Top of Exercise materials

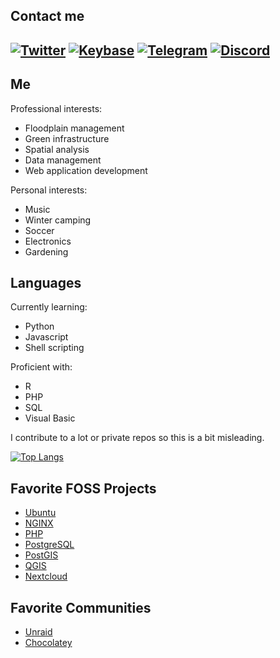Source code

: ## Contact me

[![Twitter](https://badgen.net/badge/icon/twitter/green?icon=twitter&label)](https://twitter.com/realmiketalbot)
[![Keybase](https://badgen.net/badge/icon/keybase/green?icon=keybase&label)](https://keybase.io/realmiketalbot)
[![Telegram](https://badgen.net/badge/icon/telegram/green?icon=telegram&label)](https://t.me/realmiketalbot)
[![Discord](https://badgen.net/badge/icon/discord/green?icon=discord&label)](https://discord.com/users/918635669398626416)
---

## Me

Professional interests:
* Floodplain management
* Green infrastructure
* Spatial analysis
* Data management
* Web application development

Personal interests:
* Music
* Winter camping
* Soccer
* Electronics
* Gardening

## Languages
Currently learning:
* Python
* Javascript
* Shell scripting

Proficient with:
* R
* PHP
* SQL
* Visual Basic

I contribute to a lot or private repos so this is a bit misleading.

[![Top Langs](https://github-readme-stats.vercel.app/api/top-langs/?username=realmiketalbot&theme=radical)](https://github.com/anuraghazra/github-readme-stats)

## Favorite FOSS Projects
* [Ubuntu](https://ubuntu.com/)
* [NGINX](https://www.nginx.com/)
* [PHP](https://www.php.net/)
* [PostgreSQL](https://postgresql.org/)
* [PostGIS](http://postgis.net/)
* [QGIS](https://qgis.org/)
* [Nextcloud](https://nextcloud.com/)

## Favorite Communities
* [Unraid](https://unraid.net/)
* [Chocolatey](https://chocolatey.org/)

Bottom of Exercise materials
Top of Exercise materials

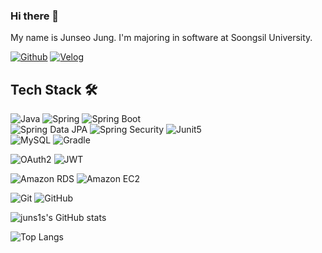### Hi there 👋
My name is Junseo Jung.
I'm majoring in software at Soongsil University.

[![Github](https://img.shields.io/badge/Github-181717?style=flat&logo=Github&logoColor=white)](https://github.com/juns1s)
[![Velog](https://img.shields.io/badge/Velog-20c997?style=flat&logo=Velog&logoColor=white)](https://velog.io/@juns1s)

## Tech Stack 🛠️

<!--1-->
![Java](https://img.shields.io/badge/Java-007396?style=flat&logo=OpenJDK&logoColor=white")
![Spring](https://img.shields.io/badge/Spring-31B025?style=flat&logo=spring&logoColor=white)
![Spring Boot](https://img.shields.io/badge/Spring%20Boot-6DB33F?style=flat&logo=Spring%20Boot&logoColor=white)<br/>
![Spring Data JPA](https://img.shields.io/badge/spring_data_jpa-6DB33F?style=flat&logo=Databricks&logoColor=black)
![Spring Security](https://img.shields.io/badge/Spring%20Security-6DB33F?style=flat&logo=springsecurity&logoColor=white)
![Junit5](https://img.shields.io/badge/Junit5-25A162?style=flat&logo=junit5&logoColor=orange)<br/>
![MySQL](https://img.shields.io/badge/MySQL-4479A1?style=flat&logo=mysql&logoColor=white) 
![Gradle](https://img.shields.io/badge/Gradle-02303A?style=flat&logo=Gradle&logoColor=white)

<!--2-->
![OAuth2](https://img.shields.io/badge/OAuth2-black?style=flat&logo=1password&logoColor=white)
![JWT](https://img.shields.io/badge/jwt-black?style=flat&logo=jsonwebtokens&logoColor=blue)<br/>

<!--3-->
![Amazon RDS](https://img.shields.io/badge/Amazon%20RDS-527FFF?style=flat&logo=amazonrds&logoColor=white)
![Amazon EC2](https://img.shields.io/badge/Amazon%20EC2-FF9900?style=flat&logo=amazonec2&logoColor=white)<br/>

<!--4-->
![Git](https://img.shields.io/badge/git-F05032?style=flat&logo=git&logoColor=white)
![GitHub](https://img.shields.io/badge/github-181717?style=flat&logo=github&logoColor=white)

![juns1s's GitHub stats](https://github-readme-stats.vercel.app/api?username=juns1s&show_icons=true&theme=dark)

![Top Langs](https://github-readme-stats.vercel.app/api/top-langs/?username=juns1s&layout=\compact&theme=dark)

Bottom of Exercise materials
Top of Exercise materials

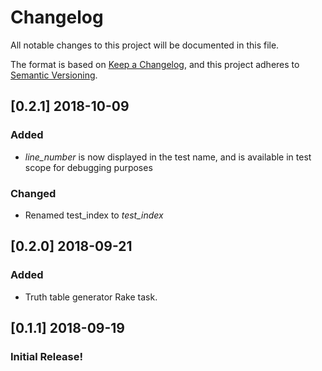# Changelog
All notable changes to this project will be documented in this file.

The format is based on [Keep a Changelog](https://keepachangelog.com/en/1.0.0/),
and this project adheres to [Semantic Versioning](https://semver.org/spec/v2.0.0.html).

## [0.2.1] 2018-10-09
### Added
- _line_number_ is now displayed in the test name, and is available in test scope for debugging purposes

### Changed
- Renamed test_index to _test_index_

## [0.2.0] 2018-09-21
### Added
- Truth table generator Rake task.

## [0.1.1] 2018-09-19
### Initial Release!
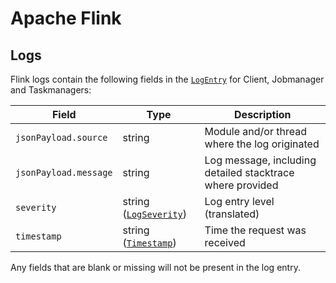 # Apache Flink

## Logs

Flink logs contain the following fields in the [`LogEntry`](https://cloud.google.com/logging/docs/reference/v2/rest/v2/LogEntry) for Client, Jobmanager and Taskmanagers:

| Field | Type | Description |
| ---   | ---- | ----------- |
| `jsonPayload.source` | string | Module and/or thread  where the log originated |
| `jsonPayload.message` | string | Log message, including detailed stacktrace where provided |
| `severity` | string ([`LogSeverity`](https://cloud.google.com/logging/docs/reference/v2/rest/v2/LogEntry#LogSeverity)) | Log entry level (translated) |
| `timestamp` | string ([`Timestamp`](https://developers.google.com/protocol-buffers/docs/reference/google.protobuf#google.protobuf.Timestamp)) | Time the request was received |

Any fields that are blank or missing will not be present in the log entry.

Bottom of Exercise materials

* Work order: Of the lines in the data, report each one containing the string "theme".

* Reply to the exercise:
[![Top Langs](https://github-readme-stats.vercel.app/api/top-langs/?username=realmiketalbot&theme=radical)](https://github.com/anuraghazra/github-readme-stats)
![juns1s's GitHub stats](https://github-readme-stats.vercel.app/api?username=juns1s&show_icons=true&theme=dark)
![Top Langs](https://github-readme-stats.vercel.app/api/top-langs/?username=juns1s&layout=\compact&theme=dark)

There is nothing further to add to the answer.